Flexible, High-Speed Data Capture
For each vault, the operator walked into and out of the target vault space with the BLK2GO, a process that usually took only 5 to 10 minutes. The scanner automatically calculated its 3D position and movement through 3D space and created a point cloud of the vault comprising millions of measurement points. A second 5- to 10-minute walk was performed to ensure the integrity of the reality capture, using a different route than the first if possible, to provide overlapping data. No additional surveying equipment was needed.
The speed of data capture helped the firm meet their project objectives and compensate for the unknowns in the project while opening the door to new opportunities in the future.
McLaren crews also scanned enough of the sidewalk area in front of the building to orient the vault measurements to previously completed topographic surveys of the intersections. To ensure correct orientation, the McLaren team also used their RTC360 laser scanner to scan each intersection in the project.
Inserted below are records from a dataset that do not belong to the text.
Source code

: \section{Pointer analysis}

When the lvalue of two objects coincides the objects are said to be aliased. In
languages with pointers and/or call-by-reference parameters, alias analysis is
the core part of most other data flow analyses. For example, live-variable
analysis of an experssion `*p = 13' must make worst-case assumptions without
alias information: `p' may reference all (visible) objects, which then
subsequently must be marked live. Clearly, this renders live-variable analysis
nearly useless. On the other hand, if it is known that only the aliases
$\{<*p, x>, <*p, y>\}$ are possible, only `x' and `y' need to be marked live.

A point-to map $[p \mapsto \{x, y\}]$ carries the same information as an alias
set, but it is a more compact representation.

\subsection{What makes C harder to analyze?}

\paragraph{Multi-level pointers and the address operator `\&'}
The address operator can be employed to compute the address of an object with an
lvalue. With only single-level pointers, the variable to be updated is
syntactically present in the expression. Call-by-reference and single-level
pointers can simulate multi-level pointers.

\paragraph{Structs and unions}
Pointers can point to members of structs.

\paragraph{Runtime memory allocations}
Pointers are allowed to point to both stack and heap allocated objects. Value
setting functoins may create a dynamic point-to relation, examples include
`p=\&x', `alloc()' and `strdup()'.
While the original intersection surveys had been done conventionally and required two to three days per intersection, the team was able to capture as many as six intersections in a single day with the RTC360, which further increased project efficiency.
After importing all the scan data to Leica Cyclone REGISTER 360 point cloud registration software, the team extracted the limits of the vaults and cross sections in TopoDOT software, completed the drafting and then generated the final reports.
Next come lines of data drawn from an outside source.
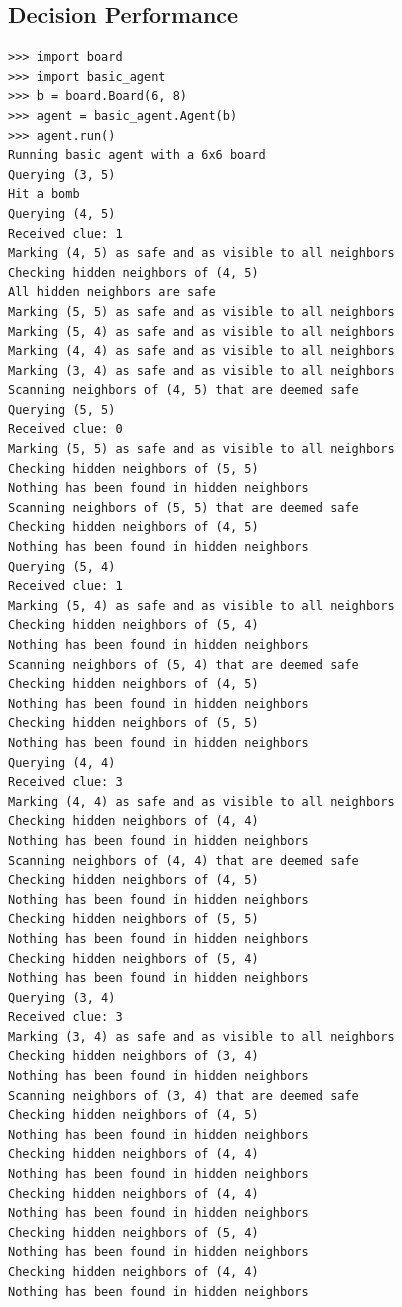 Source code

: \documentclass[13pt]{report}
\begin{document}
\subsection*{Decision Performance}
\begin{verbatim}
>>> import board           
>>> import basic_agent
>>> b = board.Board(6, 8)
>>> agent = basic_agent.Agent(b) 
>>> agent.run()
Running basic agent with a 6x6 board
Querying (3, 5)
Hit a bomb
Querying (4, 5)
Received clue: 1
Marking (4, 5) as safe and as visible to all neighbors
Checking hidden neighbors of (4, 5)
All hidden neighbors are safe
Marking (5, 5) as safe and as visible to all neighbors
Marking (5, 4) as safe and as visible to all neighbors
Marking (4, 4) as safe and as visible to all neighbors
Marking (3, 4) as safe and as visible to all neighbors
Scanning neighbors of (4, 5) that are deemed safe
Querying (5, 5)
Received clue: 0
Marking (5, 5) as safe and as visible to all neighbors
Checking hidden neighbors of (5, 5)
Nothing has been found in hidden neighbors
Scanning neighbors of (5, 5) that are deemed safe
Checking hidden neighbors of (4, 5)
Nothing has been found in hidden neighbors
Querying (5, 4)
Received clue: 1
Marking (5, 4) as safe and as visible to all neighbors
Checking hidden neighbors of (5, 4)
Nothing has been found in hidden neighbors
Scanning neighbors of (5, 4) that are deemed safe
Checking hidden neighbors of (4, 5)
Nothing has been found in hidden neighbors
Checking hidden neighbors of (5, 5)
Nothing has been found in hidden neighbors
Querying (4, 4)
Received clue: 3
Marking (4, 4) as safe and as visible to all neighbors
Checking hidden neighbors of (4, 4)
Nothing has been found in hidden neighbors
Scanning neighbors of (4, 4) that are deemed safe
Checking hidden neighbors of (4, 5)
Nothing has been found in hidden neighbors
Checking hidden neighbors of (5, 5)
Nothing has been found in hidden neighbors
Checking hidden neighbors of (5, 4)
Nothing has been found in hidden neighbors
Querying (3, 4)
Received clue: 3
Marking (3, 4) as safe and as visible to all neighbors
Checking hidden neighbors of (3, 4)
Nothing has been found in hidden neighbors
Scanning neighbors of (3, 4) that are deemed safe
Checking hidden neighbors of (4, 5)
Nothing has been found in hidden neighbors
Checking hidden neighbors of (4, 4)
Nothing has been found in hidden neighbors
Checking hidden neighbors of (4, 4)
Nothing has been found in hidden neighbors
Checking hidden neighbors of (5, 4)
Nothing has been found in hidden neighbors
Checking hidden neighbors of (4, 4)
Nothing has been found in hidden neighbors

\end{verbatim}
\end{document}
Innovative Approach Leads to Project Success
Using the handheld mobile laser scanner allowed the team to catch errors that might have otherwise gone unnoticed. Areas where the floors and ceilings were not level were clearly visible in the point cloud captured with the BLK2GO. In one case, a property supervisor stated that one wall of the vault was aligned with the property line, but the data from the BLK2GO showed the anecdotal information was incorrect; the vault extended several feet farther under the street than expected.
Importantly, the speed of data capture helped the firm meet their project objectives and compensate for the unknowns in the project while opening the door to new opportunities in the future.
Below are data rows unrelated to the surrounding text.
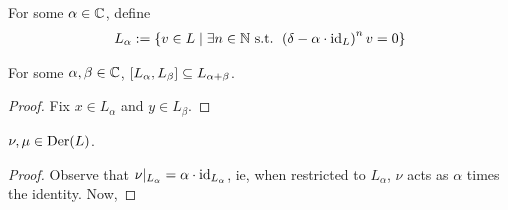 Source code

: \begin{definition}
    For some $\alpha \in \mathbb{C}$, define 
    \begin{align*}
        L_{\alpha} := \left\{ v \in L \; \middle\vert \; \exists n \in \mathbb{N} \text{ s.t. } \left( \delta - \alpha \cdot \operatorname{id}_L \right)^n v = 0 \right\}
    \end{align*}
\end{definition}

\begin{lemma}\label{Ch2:Lemma:BracGenEigenspJordan}
    For some $\alpha, \beta \in \mathbb{C}$, $\left[ L_{\alpha}, L_{\beta} \right] \subseteq L_{\alpha + \beta}$.
\end{lemma}
\begin{proof}
    Fix $x \in L_{\alpha}$ and $y \in L_{\beta}$. 
    \sorry
\end{proof}

\begin{lemma}
    $\nu, \mu \in \operatorname{Der}\!\left( L \right)$.
\end{lemma}
\begin{proof}
    Observe that $\nu\vert_{L_{\alpha}} = \alpha \cdot {\operatorname{id}}_{L_{\alpha}}$, ie, when restricted to $L_{\alpha}$, $\nu$ acts as $\alpha$ times the identity. Now, \sorry
\end{proof}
Larson remembers that when the mobile scanner came out, he initially dismissed it as a surveying tool.
“I didn’t really pay much attention to it until this project came along,” he said. But “for this particular project, the BLK2GO was the right tool to use.”
For areas that are hard to reach with larger scanners or require extreme speed, the BLK2GO offers an easy, efficient way to capture accurate point cloud data. And as forward-thinking firms like McLaren work with the technology, additional applications in surveying and engineering are likely to emerge.
“We’re trying to push the bounds a little bit and see what it is really capable of doing,” Larson said.